• _Required action_: Would you please transcribe the data in full and exactly, excluding images?

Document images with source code

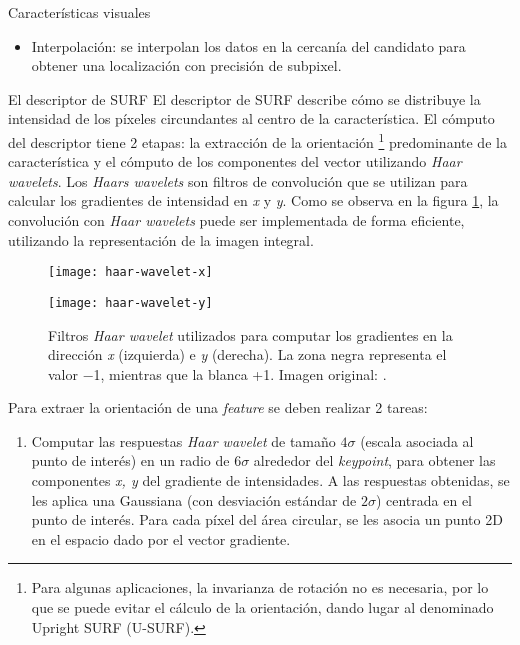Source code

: \begin{section}{Características visuales}
\begin{subsection}
\begin{subsection}
\begin{itemize}
\item Interpolación: se interpolan los datos en la cercanía del candidato para obtener una localización con precisión de subpixel.

\end{itemize}
\end{subsection}

\begin{subsection}
{El descriptor de SURF}
El descriptor de SURF describe cómo se distribuye la intensidad de los píxeles circundantes al centro de la característica. El cómputo del descriptor tiene 2 etapas: la extracción de la orientación
\footnote{Para algunas aplicaciones, la invarianza de rotación no es necesaria, por lo que se puede evitar el cálculo de la orientación, dando lugar al denominado Upright SURF (U-SURF).}
predominante de la característica y el cómputo de los componentes del vector utilizando \textit{Haar wavelets}. Los \textit{Haars wavelets} son filtros de convolución que se utilizan para calcular los gradientes de intensidad en \textit{x} y \textit{y}. Como se observa en la figura \ref{fig:haar-wavelet}, la convolución con \textit{Haar wavelets} puede ser implementada de forma eficiente, utilizando la representación de la imagen integral.

\begin{figure}[ht]
\centering
\begin{minipage}[h]{.45\textwidth}
\begin{center}
\texttt{[image: haar-wavelet-x]}
\end{center}
\end{minipage}
\hfill
\begin{minipage}[h]{.45\textwidth}
\begin{center}
\texttt{[image: haar-wavelet-y]}
\end{center}
\end{minipage}
\hfill
\caption[Haar wavelet]{Filtros \textit{Haar wavelet} utilizados para computar los gradientes en la dirección \textit{x} (izquierda) e \textit{y} (derecha). La zona negra representa el valor −1, mientras que la blanca +1. Imagen original: \cite{bay2008speeded}.}
\label{fig:haar-wavelet}
\end{figure}

Para extraer la orientación de una \textit{feature} se deben realizar 2 tareas:
\begin{enumerate}

\item Computar las respuestas \textit{Haar wavelet} de tamaño $4\sigma$ (escala asociada al punto de interés) en un radio de $6\sigma$ alrededor del \textit{keypoint}, para obtener las componentes \textit{x, y} del gradiente de intensidades. A las respuestas obtenidas, se les aplica una Gaussiana (con desviación estándar de $2\sigma$) centrada en el punto de interés. Para cada píxel del área circular, se les asocia un punto 2D en el espacio dado por el vector gradiente.


\end{enumerate}
\end{subsection}
\end{subsection}
\end{section}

• _Answer to this problem_:
Source code

: \begin{section}{Características visuales}
\begin{subsection}
\begin{subsection}
\begin{itemize}
\item Interpolación: se interpolan los datos en la cercanía del candidato para obtener una localización con precisión de subpixel.

\end{itemize}
\end{subsection}

\begin{subsection}
{El descriptor de SURF}
El descriptor de SURF describe cómo se distribuye la intensidad de los píxeles circundantes al centro de la característica. El cómputo del descriptor tiene 2 etapas: la extracción de la orientación
\footnote{Para algunas aplicaciones, la invarianza de rotación no es necesaria, por lo que se puede evitar el cálculo de la orientación, dando lugar al denominado Upright SURF (U-SURF).}
predominante de la característica y el cómputo de los componentes del vector utilizando \textit{Haar wavelets}. Los \textit{Haars wavelets} son filtros de convolución que se utilizan para calcular los gradientes de intensidad en \textit{x} y \textit{y}. Como se observa en la figura \ref{fig:haar-wavelet}, la convolución con \textit{Haar wavelets} puede ser implementada de forma eficiente, utilizando la representación de la imagen integral.

\begin{figure}[ht]
\centering
\begin{minipage}[h]{.45\textwidth}
\begin{center}
\texttt{[image: haar-wavelet-x]}
\end{center}
\end{minipage}
\hfill
\begin{minipage}[h]{.45\textwidth}
\begin{center}
\texttt{[image: haar-wavelet-y]}
\end{center}
\end{minipage}
\hfill
\caption[Haar wavelet]{Filtros \textit{Haar wavelet} utilizados para computar los gradientes en la dirección \textit{x} (izquierda) e \textit{y} (derecha). La zona negra representa el valor −1, mientras que la blanca +1. Imagen original: \cite{bay2008speeded}.}
\label{fig:haar-wavelet}
\end{figure}

Para extraer la orientación de una \textit{feature} se deben realizar 2 tareas:
\begin{enumerate}

\item Computar las respuestas \textit{Haar wavelet} de tamaño $4\sigma$ (escala asociada al punto de interés) en un radio de $6\sigma$ alrededor del \textit{keypoint}, para obtener las componentes \textit{x, y} del gradiente de intensidades. A las respuestas obtenidas, se les aplica una Gaussiana (con desviación estándar de $2\sigma$) centrada en el punto de interés. Para cada píxel del área circular, se les asocia un punto 2D en el espacio dado por el vector gradiente.


\end{enumerate}
\end{subsection}
\end{subsection}
\end{section}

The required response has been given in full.